Casal teve de largar mão de preconceito para encarar aluguel caro na Europa

Bruna e Renato embarcaram em uma aventura bem longe de Campo Grande, mas garantem que a hora extra compensa qualidade de vida

Danielle Valentim | 13/08/2019 08:25
Bruna e Renato em Dublin.
Bruna e Renato em Dublin.

Numa cidade da Europa onde apenas a “bipolaridade” do clima se assemelha a Campo Grande, Bruna e Renato embarcaram em uma aventura da qual estão decididos a não sair. Há quase um ano, em Dublin, na Irlanda, é no “jeitinho brasileiro”, que o casal concilia estudo, trabalho e aproveita uma qualidade de vida que talvez nunca alcançassem por aqui.

O jeitinho brasileiro citado não se refere a forma pejorativa, mas ao ato de improvisar soluções, quando se enfrenta algum problema. Se desprender dos preconceitos com relação a subempregos, para enfrentar um dos alugueis mais caros da Europa faz a hora extra virar prioridade.

Em Campo Grande, Bruna Zeferino atuava como personal trainer e Renato Marques como corretor de imóveis. Em território dublinense, a jovem é garçonete e o marido auxiliar de cozinha. Estudando pela manhã e trabalhando à tarde, juntos somam uma renda de cerca de 2 mil euros.

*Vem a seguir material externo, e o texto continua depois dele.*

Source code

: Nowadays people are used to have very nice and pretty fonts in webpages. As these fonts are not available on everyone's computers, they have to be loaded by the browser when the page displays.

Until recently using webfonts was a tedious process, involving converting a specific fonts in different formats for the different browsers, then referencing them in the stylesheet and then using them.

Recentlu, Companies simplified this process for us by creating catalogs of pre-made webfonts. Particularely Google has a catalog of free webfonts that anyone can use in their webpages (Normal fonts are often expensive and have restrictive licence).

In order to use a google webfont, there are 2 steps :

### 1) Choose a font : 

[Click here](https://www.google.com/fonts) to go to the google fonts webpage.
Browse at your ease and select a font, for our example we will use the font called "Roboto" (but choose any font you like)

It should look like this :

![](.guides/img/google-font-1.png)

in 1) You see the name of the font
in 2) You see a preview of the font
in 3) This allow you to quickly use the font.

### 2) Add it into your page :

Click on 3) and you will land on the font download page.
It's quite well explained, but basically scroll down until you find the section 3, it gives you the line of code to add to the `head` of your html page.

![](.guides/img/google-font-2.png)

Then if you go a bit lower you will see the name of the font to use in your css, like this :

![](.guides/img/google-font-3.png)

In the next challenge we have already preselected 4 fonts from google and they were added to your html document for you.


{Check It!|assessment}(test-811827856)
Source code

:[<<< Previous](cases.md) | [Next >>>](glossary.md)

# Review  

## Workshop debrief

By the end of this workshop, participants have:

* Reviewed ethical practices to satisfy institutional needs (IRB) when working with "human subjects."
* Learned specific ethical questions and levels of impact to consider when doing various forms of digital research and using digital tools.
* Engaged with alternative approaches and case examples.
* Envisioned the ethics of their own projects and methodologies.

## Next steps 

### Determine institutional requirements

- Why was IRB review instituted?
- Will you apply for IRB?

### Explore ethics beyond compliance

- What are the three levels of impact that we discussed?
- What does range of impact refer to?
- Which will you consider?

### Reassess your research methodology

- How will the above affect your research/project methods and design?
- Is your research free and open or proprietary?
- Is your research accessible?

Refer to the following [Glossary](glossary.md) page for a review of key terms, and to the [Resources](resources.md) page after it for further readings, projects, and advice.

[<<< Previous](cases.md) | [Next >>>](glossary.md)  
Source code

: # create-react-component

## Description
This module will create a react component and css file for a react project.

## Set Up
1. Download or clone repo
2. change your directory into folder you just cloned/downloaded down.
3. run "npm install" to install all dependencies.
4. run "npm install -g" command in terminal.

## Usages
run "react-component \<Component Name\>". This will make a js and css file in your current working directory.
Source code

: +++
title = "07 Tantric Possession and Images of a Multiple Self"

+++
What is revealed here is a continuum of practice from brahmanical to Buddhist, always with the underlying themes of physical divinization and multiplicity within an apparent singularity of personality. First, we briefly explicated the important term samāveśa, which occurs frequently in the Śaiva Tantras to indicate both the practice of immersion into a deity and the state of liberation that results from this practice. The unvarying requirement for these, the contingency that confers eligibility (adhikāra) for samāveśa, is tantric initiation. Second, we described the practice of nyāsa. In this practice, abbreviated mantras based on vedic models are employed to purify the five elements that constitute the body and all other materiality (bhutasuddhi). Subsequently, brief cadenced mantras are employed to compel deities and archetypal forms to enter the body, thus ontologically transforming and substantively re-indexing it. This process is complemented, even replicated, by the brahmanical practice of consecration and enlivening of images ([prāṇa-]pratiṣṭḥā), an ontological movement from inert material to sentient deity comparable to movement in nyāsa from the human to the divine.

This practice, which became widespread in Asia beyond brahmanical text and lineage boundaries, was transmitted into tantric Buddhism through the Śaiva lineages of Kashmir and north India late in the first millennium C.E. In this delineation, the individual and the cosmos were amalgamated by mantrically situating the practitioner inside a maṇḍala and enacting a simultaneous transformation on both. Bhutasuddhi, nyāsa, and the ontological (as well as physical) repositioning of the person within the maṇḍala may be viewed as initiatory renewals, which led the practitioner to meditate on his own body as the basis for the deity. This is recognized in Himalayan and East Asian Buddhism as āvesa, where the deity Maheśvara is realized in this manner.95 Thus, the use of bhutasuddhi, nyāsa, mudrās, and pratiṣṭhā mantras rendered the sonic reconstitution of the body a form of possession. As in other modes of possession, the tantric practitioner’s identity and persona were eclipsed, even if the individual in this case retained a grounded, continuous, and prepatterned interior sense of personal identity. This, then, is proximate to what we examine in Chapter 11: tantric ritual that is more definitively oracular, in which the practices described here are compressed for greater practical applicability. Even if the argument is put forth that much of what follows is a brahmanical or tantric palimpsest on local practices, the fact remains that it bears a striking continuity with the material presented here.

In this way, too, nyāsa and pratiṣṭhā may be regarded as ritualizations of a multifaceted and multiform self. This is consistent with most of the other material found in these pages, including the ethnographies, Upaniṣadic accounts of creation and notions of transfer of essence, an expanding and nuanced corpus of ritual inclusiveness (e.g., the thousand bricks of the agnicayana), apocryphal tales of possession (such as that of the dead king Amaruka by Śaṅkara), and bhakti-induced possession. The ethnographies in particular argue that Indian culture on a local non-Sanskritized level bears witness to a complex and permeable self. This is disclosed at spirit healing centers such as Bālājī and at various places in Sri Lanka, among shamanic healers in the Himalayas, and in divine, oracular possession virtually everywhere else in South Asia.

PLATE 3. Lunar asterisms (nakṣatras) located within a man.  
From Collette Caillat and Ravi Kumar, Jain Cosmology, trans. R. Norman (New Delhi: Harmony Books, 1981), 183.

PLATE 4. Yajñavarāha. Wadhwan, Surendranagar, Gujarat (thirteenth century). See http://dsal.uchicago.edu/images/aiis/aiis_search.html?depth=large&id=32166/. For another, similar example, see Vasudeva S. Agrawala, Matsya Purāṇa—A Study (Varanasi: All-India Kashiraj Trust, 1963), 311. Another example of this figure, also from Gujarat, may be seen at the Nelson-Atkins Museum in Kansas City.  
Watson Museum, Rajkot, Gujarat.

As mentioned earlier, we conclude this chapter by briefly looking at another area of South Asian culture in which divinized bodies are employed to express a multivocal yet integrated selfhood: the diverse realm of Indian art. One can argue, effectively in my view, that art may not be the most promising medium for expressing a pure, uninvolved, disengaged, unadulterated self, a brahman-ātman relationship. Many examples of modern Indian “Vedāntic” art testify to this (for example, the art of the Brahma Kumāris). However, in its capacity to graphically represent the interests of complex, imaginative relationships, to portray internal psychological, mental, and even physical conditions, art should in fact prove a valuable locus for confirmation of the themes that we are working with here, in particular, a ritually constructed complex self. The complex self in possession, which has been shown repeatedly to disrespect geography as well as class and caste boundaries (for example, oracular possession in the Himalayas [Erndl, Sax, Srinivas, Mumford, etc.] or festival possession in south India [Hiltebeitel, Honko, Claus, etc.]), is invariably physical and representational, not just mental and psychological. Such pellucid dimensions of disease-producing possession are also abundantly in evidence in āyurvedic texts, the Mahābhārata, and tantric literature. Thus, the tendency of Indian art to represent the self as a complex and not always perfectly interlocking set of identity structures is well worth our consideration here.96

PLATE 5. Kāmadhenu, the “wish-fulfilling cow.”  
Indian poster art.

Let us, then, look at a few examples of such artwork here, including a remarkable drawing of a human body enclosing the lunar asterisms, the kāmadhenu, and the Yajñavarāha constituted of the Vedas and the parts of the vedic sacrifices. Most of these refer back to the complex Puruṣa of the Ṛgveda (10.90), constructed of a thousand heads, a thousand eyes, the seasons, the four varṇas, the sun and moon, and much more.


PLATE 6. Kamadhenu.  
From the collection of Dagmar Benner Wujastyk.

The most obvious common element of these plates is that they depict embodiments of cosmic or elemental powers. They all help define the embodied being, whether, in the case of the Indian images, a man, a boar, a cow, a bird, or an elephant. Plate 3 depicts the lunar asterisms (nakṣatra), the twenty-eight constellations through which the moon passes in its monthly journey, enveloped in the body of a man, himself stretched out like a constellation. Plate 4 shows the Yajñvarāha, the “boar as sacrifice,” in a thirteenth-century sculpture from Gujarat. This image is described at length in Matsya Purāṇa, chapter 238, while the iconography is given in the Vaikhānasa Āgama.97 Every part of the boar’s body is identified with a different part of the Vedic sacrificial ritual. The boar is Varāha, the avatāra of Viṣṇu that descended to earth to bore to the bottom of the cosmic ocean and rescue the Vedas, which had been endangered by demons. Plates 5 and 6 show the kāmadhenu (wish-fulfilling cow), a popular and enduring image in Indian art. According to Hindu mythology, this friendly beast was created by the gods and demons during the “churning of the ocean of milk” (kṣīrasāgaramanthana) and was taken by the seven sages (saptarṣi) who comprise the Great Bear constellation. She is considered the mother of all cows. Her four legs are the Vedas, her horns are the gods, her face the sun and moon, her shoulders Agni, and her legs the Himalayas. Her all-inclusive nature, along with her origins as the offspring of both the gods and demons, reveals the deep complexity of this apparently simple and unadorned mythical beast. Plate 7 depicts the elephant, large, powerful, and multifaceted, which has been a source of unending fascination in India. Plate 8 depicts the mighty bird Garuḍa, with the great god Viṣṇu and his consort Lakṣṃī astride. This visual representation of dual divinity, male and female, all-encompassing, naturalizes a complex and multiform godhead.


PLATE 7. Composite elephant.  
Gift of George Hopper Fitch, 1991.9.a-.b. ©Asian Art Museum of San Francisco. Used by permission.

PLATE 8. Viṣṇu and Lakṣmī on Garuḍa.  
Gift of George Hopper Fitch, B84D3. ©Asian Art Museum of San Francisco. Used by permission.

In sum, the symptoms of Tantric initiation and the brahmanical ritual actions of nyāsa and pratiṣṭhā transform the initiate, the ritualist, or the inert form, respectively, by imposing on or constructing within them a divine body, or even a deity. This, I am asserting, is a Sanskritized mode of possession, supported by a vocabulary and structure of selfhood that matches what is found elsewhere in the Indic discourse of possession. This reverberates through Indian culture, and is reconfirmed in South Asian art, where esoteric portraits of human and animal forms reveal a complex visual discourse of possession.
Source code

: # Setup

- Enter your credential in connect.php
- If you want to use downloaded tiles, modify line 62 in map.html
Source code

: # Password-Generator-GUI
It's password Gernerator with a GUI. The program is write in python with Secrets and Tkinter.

A quantia é três vezes maior que a remuneração paga às mesmas funções por aqui, quando se leva em consideração que uma garçonete ganha em média um salário de R$ 1 mil e um auxiliar de cozinha ganha cerca de R$ 1.208,00.

Passeio em um dia de folga.
Passeio em um dia de folga.

É, claro, que as despesas são em euro, mas a diferença é que não precisa de muito para o sustento. Apesar de aparecer na listas de países com menor custo de vida, a Irlanda é um país caro em outros aspectos, por exemplo, quando o assunto é aluguel. Mesmo dividindo casa, alguns quartos chegam a custar mais da metade de um salário. A parte boa é a economia com mercado, com apenas 15 euros, é possível fazer uma compra para o mês.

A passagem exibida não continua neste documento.